WHAT THE EXERCISE ASKS:
Repeat exactly, and only, the lines below starting at the line that contains "Estando pues Pablo" and ending at the line that contains "hizo el mundo", inclusive of both.

Records excerpted from a collection
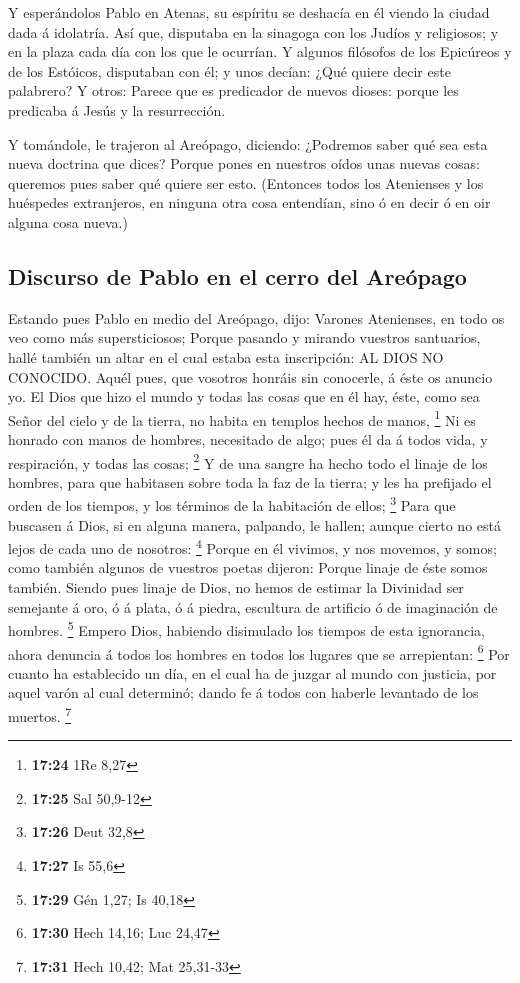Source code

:  Y esperándolos Pablo en Atenas, su espíritu se deshacía en
él viendo la ciudad dada á idolatría.  Así que, disputaba
en la sinagoga con los Judíos y religiosos; y en la plaza cada día con
los que le ocurrían.  Y algunos filósofos de los Epicúreos
y de los Estóicos, disputaban con él; y unos decían: ¿Qué quiere decir
este palabrero? Y otros: Parece que es predicador de nuevos dioses:
porque les predicaba á Jesús y la resurrección.

 Y tomándole, le trajeron al Areópago, diciendo: ¿Podremos
saber qué sea esta nueva doctrina que dices?  Porque pones
en nuestros oídos unas nuevas cosas: queremos pues saber qué quiere ser
esto.  (Entonces todos los Atenienses y los huéspedes
extranjeros, en ninguna otra cosa entendían, sino ó en decir ó en oir
alguna cosa nueva.)

\hypertarget{discurso-de-pablo-en-el-cerro-del-areuxf3pago}{%
\subsection{Discurso de Pablo en el cerro del
Areópago}\label{discurso-de-pablo-en-el-cerro-del-areuxf3pago}}

 Estando pues Pablo en medio del Areópago, dijo: Varones
Atenienses, en todo os veo como más supersticiosos;  Porque
pasando y mirando vuestros santuarios, hallé también un altar en el cual
estaba esta inscripción: AL DIOS NO CONOCIDO. Aquél pues, que vosotros
honráis sin conocerle, á éste os anuncio yo.  El Dios que
hizo el mundo y todas las cosas que en él hay, éste, como sea Señor del
cielo y de la tierra, no habita en templos hechos de manos, \footnote{\textbf{17:24}
  1Re 8,27}  Ni es honrado con manos de hombres, necesitado
de algo; pues él da á todos vida, y respiración, y todas las cosas;
\footnote{\textbf{17:25} Sal 50,9-12}  Y de una sangre ha
hecho todo el linaje de los hombres, para que habitasen sobre toda la
faz de la tierra; y les ha prefijado el orden de los tiempos, y los
términos de la habitación de ellos; \footnote{\textbf{17:26} Deut 32,8}
 Para que buscasen á Dios, si en alguna manera, palpando,
le hallen; aunque cierto no está lejos de cada uno de nosotros:
\footnote{\textbf{17:27} Is 55,6}  Porque en él vivimos, y
nos movemos, y somos; como también algunos de vuestros poetas dijeron:
Porque linaje de éste somos también.  Siendo pues linaje de
Dios, no hemos de estimar la Divinidad ser semejante á oro, ó á plata, ó
á piedra, escultura de artificio ó de imaginación de hombres.
\footnote{\textbf{17:29} Gén 1,27; Is 40,18}  Empero Dios,
habiendo disimulado los tiempos de esta ignorancia, ahora denuncia á
todos los hombres en todos los lugares que se arrepientan: \footnote{\textbf{17:30}
  Hech 14,16; Luc 24,47}  Por cuanto ha establecido un día,
en el cual ha de juzgar al mundo con justicia, por aquel varón al cual
determinó; dando fe á todos con haberle levantado de los muertos.
\footnote{\textbf{17:31} Hech 10,42; Mat 25,31-33}

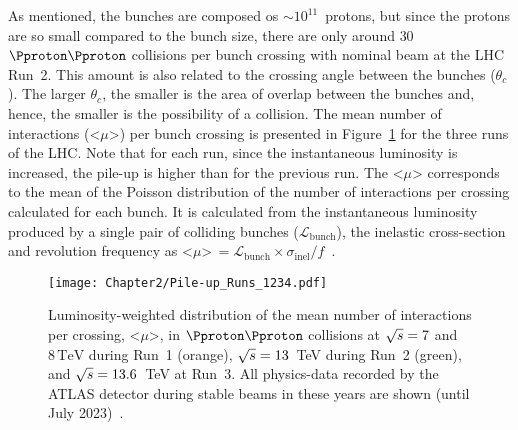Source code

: As mentioned, the bunches are composed os $\sim10^{11}$~protons, but since the 
protons are so small compared to the bunch size, there are only around 
$30$ $\Pproton \Pproton$ collisions per bunch crossing with nominal beam at the LHC Run~2. 
This amount is also related to the crossing angle between the bunches ($\theta_{c}$).
The larger $\theta_{c}$, the smaller is the area of overlap between the bunches and, hence,
the smaller is the possibility of a collision.
The mean number of interactions (<$\mu$>)
per bunch crossing is presented in Figure~\ref{fig:Chap2:LHC:PileUp_15-18} for the three
runs of the LHC. Note that for each run, since the instantaneous luminosity is increased, 
the pile-up is higher than for the previous run. %
The <$\mu$>
corresponds to the mean of the Poisson distribution of the number of interactions per crossing 
calculated for each bunch. It is calculated from the instantaneous luminosity produced by a single 
pair of colliding bunches ($\mathcal{L}_{\text{bunch}}$),
the inelastic cross-section 
and revolution frequency as 
<$\mu$>$\,= \mathcal{L}_{\text{bunch}} \times \sigma_{\text{inel}} / f$~\cite{ATLAS:2022hro}. %


\begin{figure}
	\centering
 	 \texttt{[image: Chapter2/Pile-up\_Runs\_1234.pdf]}
	 \caption{Luminosity-weighted distribution of the mean number of interactions 
	 per crossing, <$\mu$>, in $\Pproton \Pproton$ collisions at $\sqrt{s}=7$ and $8\,\text{TeV}$ during Run~1 (orange),
	 $\sqrt{s}=13$~TeV during Run~2 (green), and $\sqrt{s}=13.6$~TeV at Run~3.
	 All physics-data recorded by the ATLAS detector during stable beams in these years are shown (until July 2023)~\cite{ATL-DAPR-PUB-2023-001}.}
	\label{fig:Chap2:LHC:PileUp_15-18}
\end{figure}

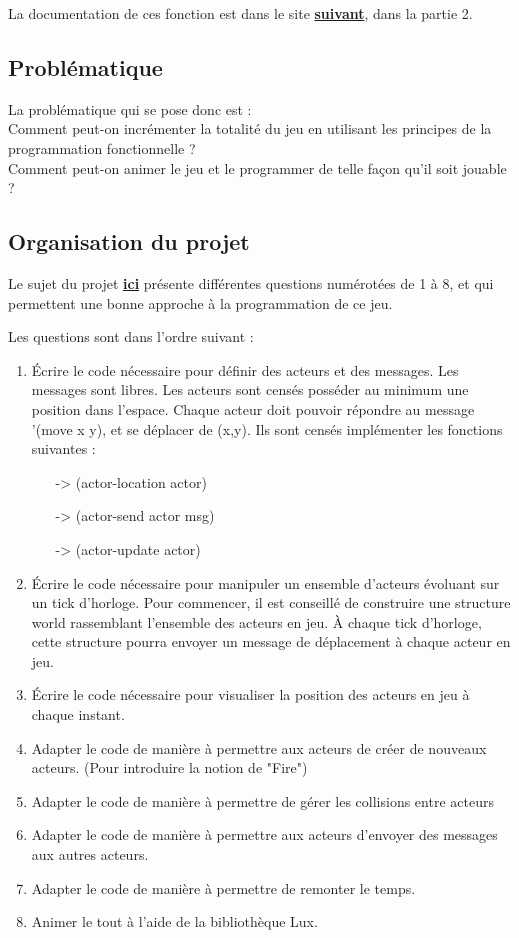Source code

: \documentclass[a4paper]{article}
\begin{document}
La documentation de ces fonction est dans le site \href{https://docs.racket-lang.org/lux/index.html?q=world-tick}{\textbf{suivant}}, dans la partie 2.

\subsection{Problématique}
La problématique qui se pose donc est : \\
Comment peut-on incrémenter la totalité du jeu en utilisant les principes de la programmation fonctionnelle ? \\
Comment peut-on animer le jeu et le programmer de telle façon qu'il soit jouable ?

\subsection{Organisation du projet}
Le sujet du projet \href{https://www.labri.fr/perso/renault/working/teaching/projets/2019-20-S6-Scheme-Actors.php}{\textbf{ici}} présente différentes questions numérotées de 1 à 8, et qui permettent une bonne approche à la programmation de ce jeu.

Les questions sont dans l'ordre suivant :
\begin{enumerate}
    \item Écrire le code nécessaire pour définir des acteurs et des messages. Les messages sont libres. Les acteurs sont censés posséder au minimum une position dans l'espace. Chaque acteur doit pouvoir répondre au message '(move x y), et se déplacer de (x,y). Ils sont censés implémenter les fonctions suivantes :
    \begin{itemize}
        \item[->] (actor-location actor)
        \item[->] (actor-send actor msg)
        \item[->] (actor-update actor)
    \end{itemize}
    \item Écrire le code nécessaire pour manipuler un ensemble d'acteurs évoluant sur un tick d'horloge. Pour commencer, il est conseillé de construire une structure world rassemblant l'ensemble des acteurs en jeu. À chaque tick d'horloge, cette structure pourra envoyer un message de déplacement à chaque acteur en jeu.
    \item Écrire le code nécessaire pour visualiser la position des acteurs en jeu à chaque instant.
    \item Adapter le code de manière à permettre aux acteurs de créer de nouveaux acteurs. (Pour introduire la notion de "Fire")
    \item Adapter le code de manière à permettre de gérer les collisions entre acteurs
    \item Adapter le code de manière à permettre aux acteurs d'envoyer des messages aux autres acteurs.
    \item Adapter le code de manière à permettre de remonter le temps.
    \item Animer le tout à l'aide de la bibliothèque Lux.
\end{enumerate}
\end{document}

ANSWER TO THIS EXERCISE:
 Estando pues Pablo en medio del Areópago, dijo: Varones
Atenienses, en todo os veo como más supersticiosos;  Porque
pasando y mirando vuestros santuarios, hallé también un altar en el cual
estaba esta inscripción: AL DIOS NO CONOCIDO. Aquél pues, que vosotros
honráis sin conocerle, á éste os anuncio yo.  El Dios que
hizo el mundo y todas las cosas que en él hay, éste, como sea Señor del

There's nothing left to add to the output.